### [Instructions to follow]
Copy out the data exactly as it appears, without a single image.

Records from a data source:

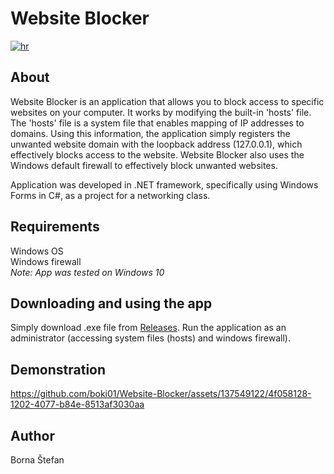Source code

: # Website Blocker

[![hr](https://img.shields.io/badge/lang-hr-blue.svg)](https://github.com/boki01/Website-Blocker/blob/master/README.md)

## About

Website Blocker is an application that allows you to block access to specific websites on your computer. It works by modifying the built-in 'hosts' file. The 'hosts' file is a system file that enables mapping of IP addresses to domains. Using this information, the application simply registers the unwanted website domain with the loopback address (127.0.0.1), which effectively blocks access to the website.
Website Blocker also uses the Windows default firewall to effectively block unwanted websites.

Application was developed in .NET framework, specifically using Windows Forms in C#, as a project for a networking class.


## Requirements 

Windows OS
<br />Windows firewall
<br />*Note: App was tested on Windows 10*

## Downloading and using the app

Simply download .exe file from [Releases](https://github.com/boki01/Website-Blocker/releases). Run the application as an administrator (accessing system files (hosts) and windows firewall).

## Demonstration

https://github.com/boki01/Website-Blocker/assets/137549122/4f058128-1202-4077-b84e-8513af3030aa


## Author

Borna Štefan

### [Reply to the task]
Source code

: # Website Blocker

[![hr](https://img.shields.io/badge/lang-hr-blue.svg)](https://github.com/boki01/Website-Blocker/blob/master/README.md)

## About

Website Blocker is an application that allows you to block access to specific websites on your computer. It works by modifying the built-in 'hosts' file. The 'hosts' file is a system file that enables mapping of IP addresses to domains. Using this information, the application simply registers the unwanted website domain with the loopback address (127.0.0.1), which effectively blocks access to the website.
Website Blocker also uses the Windows default firewall to effectively block unwanted websites.

Application was developed in .NET framework, specifically using Windows Forms in C#, as a project for a networking class.


## Requirements 

Windows OS
<br />Windows firewall
<br />*Note: App was tested on Windows 10*

## Downloading and using the app

Simply download .exe file from [Releases](https://github.com/boki01/Website-Blocker/releases). Run the application as an administrator (accessing system files (hosts) and windows firewall).

## Demonstration

https://github.com/boki01/Website-Blocker/assets/137549122/4f058128-1202-4077-b84e-8513af3030aa


## Author

Borna Štefan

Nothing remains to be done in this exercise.